*Brief*
When you output the records, match them exactly and omit any picture they include.

*Source information*
_____

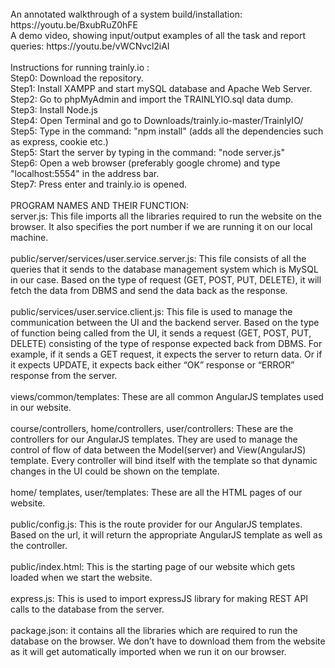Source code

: <br />
An annotated walkthrough of a system build/installation: https://youtu.be/BxubRuZ0hFE <br/>
A demo video, showing input/output examples of all the task and report queries: https://youtu.be/vWCNvcl2iAI <br/>
<br />
Instructions for running trainly.io : <br />
Step0: Download the repository. <br />
Step1: Install XAMPP and start mySQL database and Apache Web Server. <br />
Step2: Go to phpMyAdmin and import the TRAINLYIO.sql data dump. <br />
Step3: Install Node.js <br />
Step4: Open Terminal and go to Downloads/trainly.io-master/TrainlyIO/ <br />
Step5: Type in the command: "npm install" (adds all the dependencies such as express, cookie etc.) <br />
Step5: Start the server by typing in the command: "node server.js" <br />
Step6: Open a web browser (preferably google chrome) and type "localhost:5554" in the address bar. <br />
Step7: Press enter and trainly.io is opened. <br />

<br />
PROGRAM NAMES AND THEIR FUNCTION: <br />
server.js: This file imports all the libraries required to run the website on the browser. It also specifies the port number if we are running it on our local machine. <br />
<br />
public/server/services/user.service.server.js: This file consists of all the queries that it sends to the database management system which is MySQL in our case. Based on the type of request (GET, POST, PUT, DELETE), it will fetch the data from DBMS and send the data back as the response.<br />
<br />
public/services/user.service.client.js: This file is used to manage the communication between the UI and the backend server. Based on the type of function being called from the UI, it sends a request (GET, POST, PUT, DELETE) consisting of the type of response expected back from DBMS. For example, if it sends a GET request, it expects the server to return data. Or if it expects UPDATE, it expects back either “OK” response or “ERROR” response from the server.<br />
<br />
views/common/templates: These are all common AngularJS templates used in our website.<br />
<br />
course/controllers, home/controllers, user/controllers: These are the controllers for our AngularJS templates. They are used to manage the control of flow of data between the Model(server) and View(AngularJS) template. Every controller will bind itself with the template so that dynamic changes in the UI could be shown on the template.<br />
<br />
home/ templates, user/templates: These are all the HTML pages of our website.<br />
<br />
public/config.js: This is the route provider for our AngularJS templates. Based on the url, it will return the appropriate AngularJS template as well as the controller.<br />
<br />
public/index.html: This is the starting page of our website which gets loaded when we start the website.<br />
<br />
express.js: This is used to import expressJS library for making REST API calls to the database from the server.<br />
<br />
package.json: it contains all the libraries which are required to run the database on the browser. We don’t have to download them from the website as it will get automatically imported when we run it on our browser. <br />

_____

*Solution*
Source code

: <br />
An annotated walkthrough of a system build/installation: https://youtu.be/BxubRuZ0hFE <br/>
A demo video, showing input/output examples of all the task and report queries: https://youtu.be/vWCNvcl2iAI <br/>
<br />
Instructions for running trainly.io : <br />
Step0: Download the repository. <br />
Step1: Install XAMPP and start mySQL database and Apache Web Server. <br />
Step2: Go to phpMyAdmin and import the TRAINLYIO.sql data dump. <br />
Step3: Install Node.js <br />
Step4: Open Terminal and go to Downloads/trainly.io-master/TrainlyIO/ <br />
Step5: Type in the command: "npm install" (adds all the dependencies such as express, cookie etc.) <br />
Step5: Start the server by typing in the command: "node server.js" <br />
Step6: Open a web browser (preferably google chrome) and type "localhost:5554" in the address bar. <br />
Step7: Press enter and trainly.io is opened. <br />

<br />
PROGRAM NAMES AND THEIR FUNCTION: <br />
server.js: This file imports all the libraries required to run the website on the browser. It also specifies the port number if we are running it on our local machine. <br />
<br />
public/server/services/user.service.server.js: This file consists of all the queries that it sends to the database management system which is MySQL in our case. Based on the type of request (GET, POST, PUT, DELETE), it will fetch the data from DBMS and send the data back as the response.<br />
<br />
public/services/user.service.client.js: This file is used to manage the communication between the UI and the backend server. Based on the type of function being called from the UI, it sends a request (GET, POST, PUT, DELETE) consisting of the type of response expected back from DBMS. For example, if it sends a GET request, it expects the server to return data. Or if it expects UPDATE, it expects back either “OK” response or “ERROR” response from the server.<br />
<br />
views/common/templates: These are all common AngularJS templates used in our website.<br />
<br />
course/controllers, home/controllers, user/controllers: These are the controllers for our AngularJS templates. They are used to manage the control of flow of data between the Model(server) and View(AngularJS) template. Every controller will bind itself with the template so that dynamic changes in the UI could be shown on the template.<br />
<br />
home/ templates, user/templates: These are all the HTML pages of our website.<br />
<br />
public/config.js: This is the route provider for our AngularJS templates. Based on the url, it will return the appropriate AngularJS template as well as the controller.<br />
<br />
public/index.html: This is the starting page of our website which gets loaded when we start the website.<br />
<br />
express.js: This is used to import expressJS library for making REST API calls to the database from the server.<br />
<br />
package.json: it contains all the libraries which are required to run the database on the browser. We don’t have to download them from the website as it will get automatically imported when we run it on our browser. <br />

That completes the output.